MATERIAL SUPPLIED:

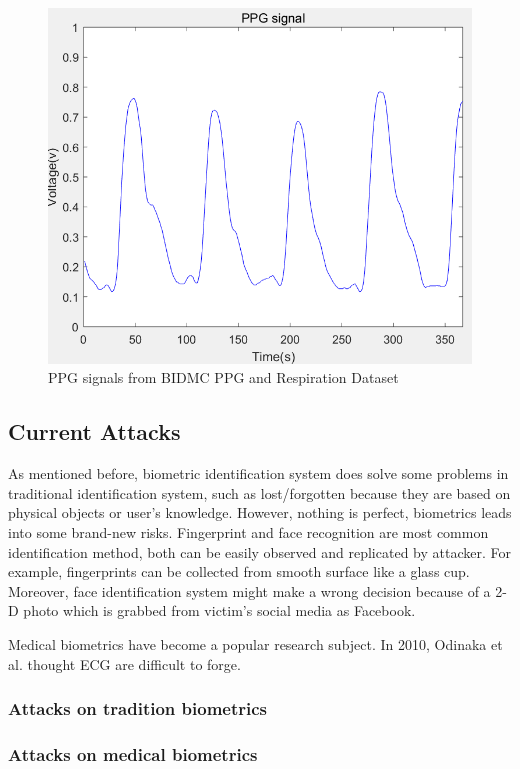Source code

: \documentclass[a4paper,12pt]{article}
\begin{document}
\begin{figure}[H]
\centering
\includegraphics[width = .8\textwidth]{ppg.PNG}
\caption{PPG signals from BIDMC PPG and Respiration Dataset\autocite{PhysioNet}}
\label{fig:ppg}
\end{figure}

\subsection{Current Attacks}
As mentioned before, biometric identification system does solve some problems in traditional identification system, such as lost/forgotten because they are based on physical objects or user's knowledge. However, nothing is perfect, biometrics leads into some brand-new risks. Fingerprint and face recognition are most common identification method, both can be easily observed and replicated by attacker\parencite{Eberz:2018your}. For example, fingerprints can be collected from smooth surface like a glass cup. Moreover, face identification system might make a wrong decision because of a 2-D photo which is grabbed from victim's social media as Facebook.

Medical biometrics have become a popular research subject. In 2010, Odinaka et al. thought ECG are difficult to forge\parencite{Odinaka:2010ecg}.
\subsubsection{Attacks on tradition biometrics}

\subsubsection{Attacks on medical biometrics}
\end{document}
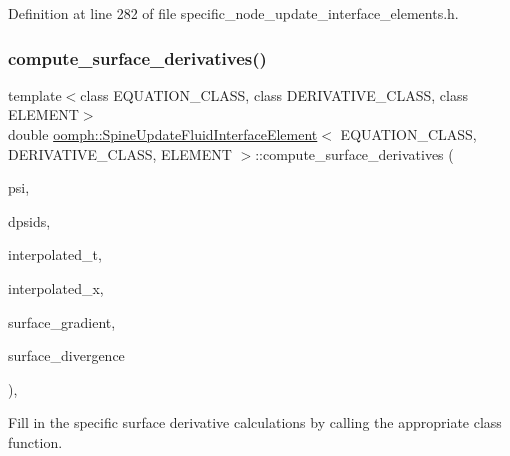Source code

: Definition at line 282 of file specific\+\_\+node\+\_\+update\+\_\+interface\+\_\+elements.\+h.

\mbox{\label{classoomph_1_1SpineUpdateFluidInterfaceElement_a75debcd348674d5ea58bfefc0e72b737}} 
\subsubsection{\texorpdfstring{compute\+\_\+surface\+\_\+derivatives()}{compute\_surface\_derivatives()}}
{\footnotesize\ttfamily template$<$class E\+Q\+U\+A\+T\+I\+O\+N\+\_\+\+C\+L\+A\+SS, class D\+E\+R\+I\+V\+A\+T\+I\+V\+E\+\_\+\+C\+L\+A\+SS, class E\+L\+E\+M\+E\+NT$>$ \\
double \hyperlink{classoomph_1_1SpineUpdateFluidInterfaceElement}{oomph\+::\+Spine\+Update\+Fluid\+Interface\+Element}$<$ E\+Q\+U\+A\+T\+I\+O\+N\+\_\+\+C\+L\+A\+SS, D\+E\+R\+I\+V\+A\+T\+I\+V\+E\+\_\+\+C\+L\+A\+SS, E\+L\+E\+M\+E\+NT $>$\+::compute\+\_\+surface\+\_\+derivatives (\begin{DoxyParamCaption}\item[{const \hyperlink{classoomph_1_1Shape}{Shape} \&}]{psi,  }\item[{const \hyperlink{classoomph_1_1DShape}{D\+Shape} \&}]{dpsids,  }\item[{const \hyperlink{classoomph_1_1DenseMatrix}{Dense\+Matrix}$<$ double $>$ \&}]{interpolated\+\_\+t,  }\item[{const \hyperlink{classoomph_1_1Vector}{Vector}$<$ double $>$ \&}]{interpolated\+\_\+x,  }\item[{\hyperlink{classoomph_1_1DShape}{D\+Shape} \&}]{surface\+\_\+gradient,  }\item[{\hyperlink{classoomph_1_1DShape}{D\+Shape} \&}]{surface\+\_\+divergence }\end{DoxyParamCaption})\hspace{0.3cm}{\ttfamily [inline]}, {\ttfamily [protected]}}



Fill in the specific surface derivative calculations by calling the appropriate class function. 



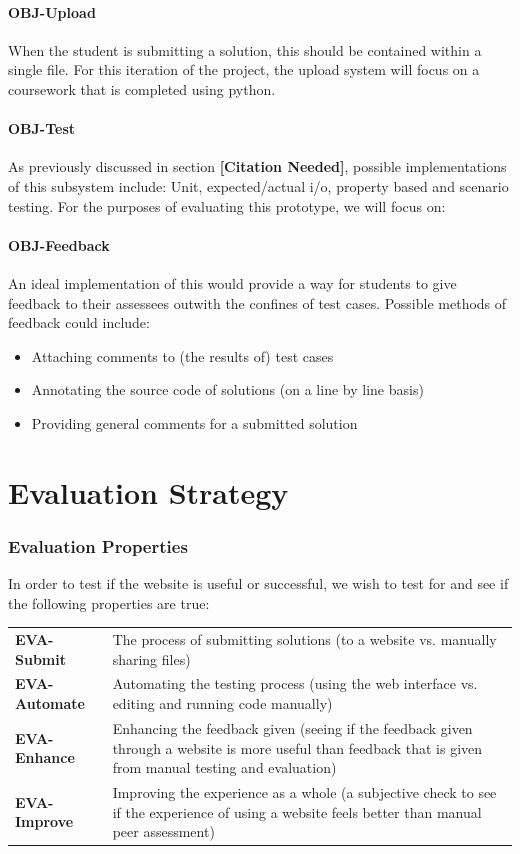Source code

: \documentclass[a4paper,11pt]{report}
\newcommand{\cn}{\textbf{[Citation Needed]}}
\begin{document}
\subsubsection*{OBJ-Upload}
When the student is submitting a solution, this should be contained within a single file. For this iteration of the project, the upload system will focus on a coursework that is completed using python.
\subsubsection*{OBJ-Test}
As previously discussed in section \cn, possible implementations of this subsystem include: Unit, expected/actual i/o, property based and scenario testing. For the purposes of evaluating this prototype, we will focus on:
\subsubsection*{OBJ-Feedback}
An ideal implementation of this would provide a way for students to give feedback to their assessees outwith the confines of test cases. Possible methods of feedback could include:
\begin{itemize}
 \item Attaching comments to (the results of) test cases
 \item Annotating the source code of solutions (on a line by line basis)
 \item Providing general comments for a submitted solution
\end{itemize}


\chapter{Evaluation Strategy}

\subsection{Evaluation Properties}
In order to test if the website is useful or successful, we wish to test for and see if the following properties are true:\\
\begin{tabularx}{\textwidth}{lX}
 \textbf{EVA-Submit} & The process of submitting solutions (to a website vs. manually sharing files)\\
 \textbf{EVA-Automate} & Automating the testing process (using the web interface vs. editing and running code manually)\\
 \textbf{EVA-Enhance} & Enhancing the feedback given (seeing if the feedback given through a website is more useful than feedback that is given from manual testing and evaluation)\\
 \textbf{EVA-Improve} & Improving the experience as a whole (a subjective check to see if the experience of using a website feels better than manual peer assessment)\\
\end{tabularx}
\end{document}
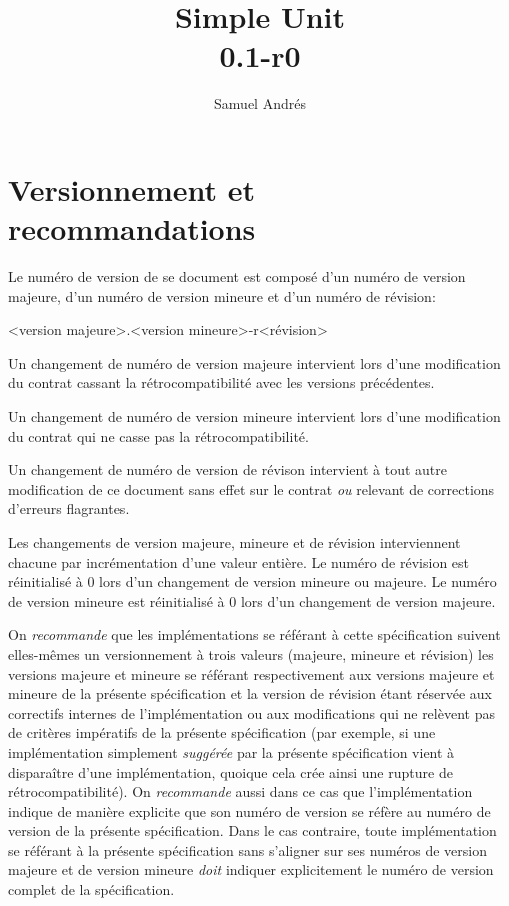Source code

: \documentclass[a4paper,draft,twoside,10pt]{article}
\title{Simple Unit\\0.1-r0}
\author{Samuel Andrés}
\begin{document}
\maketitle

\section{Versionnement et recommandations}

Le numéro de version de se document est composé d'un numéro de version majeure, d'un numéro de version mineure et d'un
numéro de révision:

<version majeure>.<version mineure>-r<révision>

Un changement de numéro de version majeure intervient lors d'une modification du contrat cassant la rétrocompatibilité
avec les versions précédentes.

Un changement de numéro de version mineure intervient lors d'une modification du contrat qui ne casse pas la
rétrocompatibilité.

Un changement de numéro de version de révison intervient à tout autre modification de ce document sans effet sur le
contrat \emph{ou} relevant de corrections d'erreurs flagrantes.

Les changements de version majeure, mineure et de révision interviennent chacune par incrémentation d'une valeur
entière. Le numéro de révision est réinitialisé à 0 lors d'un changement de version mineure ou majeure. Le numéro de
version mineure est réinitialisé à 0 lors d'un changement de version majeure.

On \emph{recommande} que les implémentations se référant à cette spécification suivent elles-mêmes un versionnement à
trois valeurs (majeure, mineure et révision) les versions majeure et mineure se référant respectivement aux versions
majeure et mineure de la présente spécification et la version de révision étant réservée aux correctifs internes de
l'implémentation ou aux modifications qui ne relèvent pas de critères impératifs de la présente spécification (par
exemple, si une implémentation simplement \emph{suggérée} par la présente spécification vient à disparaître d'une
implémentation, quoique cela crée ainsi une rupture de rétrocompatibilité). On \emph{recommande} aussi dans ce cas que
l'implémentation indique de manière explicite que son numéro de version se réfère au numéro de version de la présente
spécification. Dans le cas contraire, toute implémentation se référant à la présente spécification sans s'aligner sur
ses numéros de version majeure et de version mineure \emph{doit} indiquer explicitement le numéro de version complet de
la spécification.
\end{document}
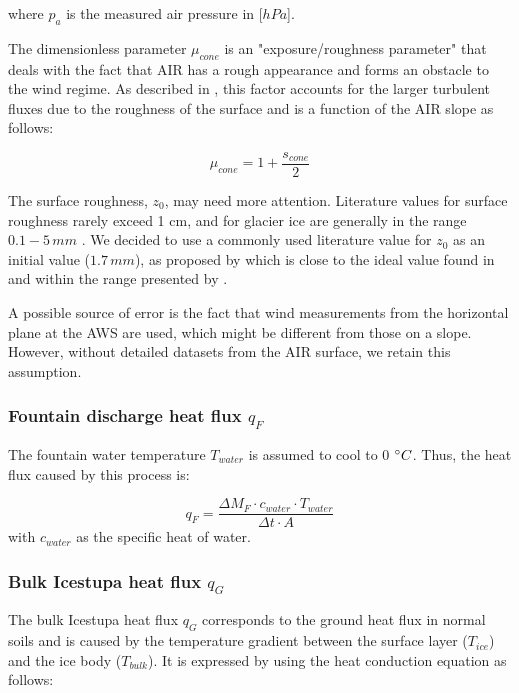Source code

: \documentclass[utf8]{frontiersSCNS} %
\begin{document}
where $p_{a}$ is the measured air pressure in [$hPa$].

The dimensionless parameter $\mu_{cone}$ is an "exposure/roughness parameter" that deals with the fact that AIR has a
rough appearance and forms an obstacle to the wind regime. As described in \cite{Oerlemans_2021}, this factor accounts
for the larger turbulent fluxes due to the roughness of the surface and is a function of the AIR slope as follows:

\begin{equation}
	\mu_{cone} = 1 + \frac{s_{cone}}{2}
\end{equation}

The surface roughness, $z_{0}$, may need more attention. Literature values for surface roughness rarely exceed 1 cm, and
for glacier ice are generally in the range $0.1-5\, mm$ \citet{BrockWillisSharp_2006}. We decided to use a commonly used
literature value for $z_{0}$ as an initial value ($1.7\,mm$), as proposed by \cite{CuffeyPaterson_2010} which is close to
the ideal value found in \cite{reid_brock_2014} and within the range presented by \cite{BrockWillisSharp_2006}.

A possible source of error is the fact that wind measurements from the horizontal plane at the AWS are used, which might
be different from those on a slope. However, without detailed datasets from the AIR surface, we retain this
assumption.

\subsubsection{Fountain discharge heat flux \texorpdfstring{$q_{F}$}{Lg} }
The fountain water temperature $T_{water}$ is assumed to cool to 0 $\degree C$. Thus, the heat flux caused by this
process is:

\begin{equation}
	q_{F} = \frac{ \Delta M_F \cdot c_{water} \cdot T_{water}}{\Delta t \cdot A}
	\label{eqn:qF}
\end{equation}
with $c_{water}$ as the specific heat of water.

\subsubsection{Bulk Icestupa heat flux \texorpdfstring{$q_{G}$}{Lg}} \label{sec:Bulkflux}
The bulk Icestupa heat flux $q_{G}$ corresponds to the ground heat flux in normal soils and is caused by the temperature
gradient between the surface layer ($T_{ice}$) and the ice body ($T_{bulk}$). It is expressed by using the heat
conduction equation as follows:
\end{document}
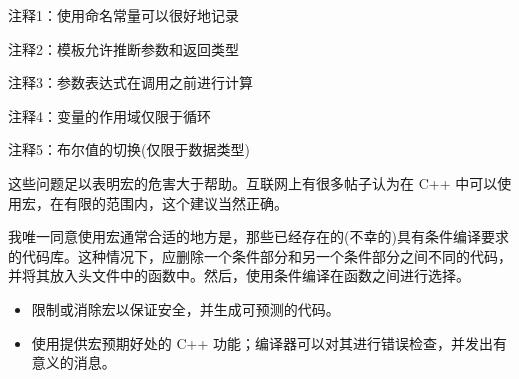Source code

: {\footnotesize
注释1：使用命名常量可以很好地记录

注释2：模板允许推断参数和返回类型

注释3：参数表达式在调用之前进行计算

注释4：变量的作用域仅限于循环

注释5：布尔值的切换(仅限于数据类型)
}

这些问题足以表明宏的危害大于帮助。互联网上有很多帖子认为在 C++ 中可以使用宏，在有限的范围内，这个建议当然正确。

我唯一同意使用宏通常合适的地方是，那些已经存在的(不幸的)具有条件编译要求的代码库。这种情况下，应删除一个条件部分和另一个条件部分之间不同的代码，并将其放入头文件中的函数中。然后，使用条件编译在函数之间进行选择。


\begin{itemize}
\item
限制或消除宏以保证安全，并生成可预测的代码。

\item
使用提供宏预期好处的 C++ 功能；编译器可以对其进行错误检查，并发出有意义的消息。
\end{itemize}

TASK PROMPT:
Look above for the line holding "un versionnement à" and output everything from it down to the line holding "assumption.", both ends included, exactly and without images.

TASK OUTPUT:
On \emph{recommande} que les implémentations se référant à cette spécification suivent elles-mêmes un versionnement à
trois valeurs (majeure, mineure et révision) les versions majeure et mineure se référant respectivement aux versions
majeure et mineure de la présente spécification et la version de révision étant réservée aux correctifs internes de
l'implémentation ou aux modifications qui ne relèvent pas de critères impératifs de la présente spécification (par
exemple, si une implémentation simplement \emph{suggérée} par la présente spécification vient à disparaître d'une
implémentation, quoique cela crée ainsi une rupture de rétrocompatibilité). On \emph{recommande} aussi dans ce cas que
l'implémentation indique de manière explicite que son numéro de version se réfère au numéro de version de la présente
spécification. Dans le cas contraire, toute implémentation se référant à la présente spécification sans s'aligner sur
ses numéros de version majeure et de version mineure \emph{doit} indiquer explicitement le numéro de version complet de
la spécification.
\end{document}
Source code

: \documentclass[utf8]{frontiersSCNS} %
\begin{document}
where $p_{a}$ is the measured air pressure in [$hPa$].

The dimensionless parameter $\mu_{cone}$ is an "exposure/roughness parameter" that deals with the fact that AIR has a
rough appearance and forms an obstacle to the wind regime. As described in \cite{Oerlemans_2021}, this factor accounts
for the larger turbulent fluxes due to the roughness of the surface and is a function of the AIR slope as follows:

\begin{equation}
	\mu_{cone} = 1 + \frac{s_{cone}}{2}
\end{equation}

The surface roughness, $z_{0}$, may need more attention. Literature values for surface roughness rarely exceed 1 cm, and
for glacier ice are generally in the range $0.1-5\, mm$ \citet{BrockWillisSharp_2006}. We decided to use a commonly used
literature value for $z_{0}$ as an initial value ($1.7\,mm$), as proposed by \cite{CuffeyPaterson_2010} which is close to
the ideal value found in \cite{reid_brock_2014} and within the range presented by \cite{BrockWillisSharp_2006}.

A possible source of error is the fact that wind measurements from the horizontal plane at the AWS are used, which might
be different from those on a slope. However, without detailed datasets from the AIR surface, we retain this
assumption.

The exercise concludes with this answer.